Effects of media and phototroph on heterotrophs
Our experimental set up allowed us to check the densities and survival of heterotrophs in different situations [see Additional file 1]. This issue is often not reported in lytic studies of cyanobacteria. We detected better growth of both heterotrophs in the mixture of SM/BG11 than in SM or BG11 alone (Figure 4). This could be expected as BG11 contains nitrate, iron and trace elements such as B, Mo, Co, Cu and Mn which are very important for heterotrophic metabolism. Furthermore, our tested heterotrophs could use cyanobacterial cells and cyanobacterial supernatant as nutrient sources (Figure 4). However, in the presence of Nostoc, the outcome of competition can depend on ratios between heterotroph and autotroph. Both heterotrophs could survive well when washed in BG11 (nutrient poor) during the whole experiment (Figure 4c, d). This was not always true when Nostoc was present. It is possible that Nostoc uses some strategy to out-compete the heterotrophs. An example are some strains of Nostoc muscorum that produce toxins which kill heterotrophs . However, it is not known whether the strain we use produces toxins.

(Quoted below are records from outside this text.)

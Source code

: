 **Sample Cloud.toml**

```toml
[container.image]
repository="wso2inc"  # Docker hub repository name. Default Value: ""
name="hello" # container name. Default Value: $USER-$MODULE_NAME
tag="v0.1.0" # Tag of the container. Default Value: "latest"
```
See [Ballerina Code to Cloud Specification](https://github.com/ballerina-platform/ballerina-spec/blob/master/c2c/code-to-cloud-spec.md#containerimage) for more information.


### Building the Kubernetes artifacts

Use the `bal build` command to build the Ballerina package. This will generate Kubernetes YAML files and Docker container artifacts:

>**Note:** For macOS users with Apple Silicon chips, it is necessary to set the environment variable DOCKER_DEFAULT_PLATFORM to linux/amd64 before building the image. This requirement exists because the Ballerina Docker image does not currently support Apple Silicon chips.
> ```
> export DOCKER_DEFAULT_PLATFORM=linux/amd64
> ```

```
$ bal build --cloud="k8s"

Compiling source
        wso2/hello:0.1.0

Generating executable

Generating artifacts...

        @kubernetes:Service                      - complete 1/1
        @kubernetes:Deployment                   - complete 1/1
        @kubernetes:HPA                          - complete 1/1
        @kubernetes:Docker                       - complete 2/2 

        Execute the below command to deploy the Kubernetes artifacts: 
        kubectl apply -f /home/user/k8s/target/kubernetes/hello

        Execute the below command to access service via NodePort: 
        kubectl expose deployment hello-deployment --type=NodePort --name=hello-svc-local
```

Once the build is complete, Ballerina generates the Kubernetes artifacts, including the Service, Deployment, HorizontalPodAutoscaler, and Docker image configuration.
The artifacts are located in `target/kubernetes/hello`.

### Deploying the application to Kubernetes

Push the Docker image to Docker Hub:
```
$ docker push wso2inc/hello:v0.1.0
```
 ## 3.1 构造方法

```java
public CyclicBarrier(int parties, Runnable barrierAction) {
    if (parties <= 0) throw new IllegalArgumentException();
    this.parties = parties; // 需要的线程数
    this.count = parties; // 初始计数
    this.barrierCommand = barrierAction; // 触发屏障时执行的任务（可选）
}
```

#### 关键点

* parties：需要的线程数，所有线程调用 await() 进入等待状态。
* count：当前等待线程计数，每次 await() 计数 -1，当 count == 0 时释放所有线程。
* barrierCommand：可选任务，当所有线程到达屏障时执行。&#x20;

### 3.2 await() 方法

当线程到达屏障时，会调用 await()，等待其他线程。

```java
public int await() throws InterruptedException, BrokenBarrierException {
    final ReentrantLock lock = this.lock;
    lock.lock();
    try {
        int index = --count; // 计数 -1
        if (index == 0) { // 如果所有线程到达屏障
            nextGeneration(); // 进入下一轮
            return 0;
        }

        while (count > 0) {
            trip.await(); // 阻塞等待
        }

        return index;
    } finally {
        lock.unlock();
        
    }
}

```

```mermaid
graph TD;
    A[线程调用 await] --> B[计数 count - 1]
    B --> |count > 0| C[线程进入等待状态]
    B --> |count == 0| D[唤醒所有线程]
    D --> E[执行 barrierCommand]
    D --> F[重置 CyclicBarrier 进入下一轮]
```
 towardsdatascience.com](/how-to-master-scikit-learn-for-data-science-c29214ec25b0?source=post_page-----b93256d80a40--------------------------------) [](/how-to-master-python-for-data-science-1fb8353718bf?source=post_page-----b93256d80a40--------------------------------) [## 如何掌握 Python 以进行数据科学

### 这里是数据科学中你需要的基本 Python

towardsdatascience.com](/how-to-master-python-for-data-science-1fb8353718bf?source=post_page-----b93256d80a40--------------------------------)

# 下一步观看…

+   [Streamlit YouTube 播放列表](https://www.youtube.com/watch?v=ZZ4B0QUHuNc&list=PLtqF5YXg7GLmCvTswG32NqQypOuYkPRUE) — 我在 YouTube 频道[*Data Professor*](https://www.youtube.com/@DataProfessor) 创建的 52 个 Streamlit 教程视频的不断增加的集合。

Our results suggest that the outcome of interaction between filamentous heterotroph and autotroph depends on the presence of nutrient in cultivation media, which boost or reduce the numbers of heterotrophs and hence change the ratios between the actors. To understand these interactions, additional research is needed. In particular, it is necessary to shed light unto the mode of action for lysis by heterotrophs and the possible defence mechanisms of the autotrophs.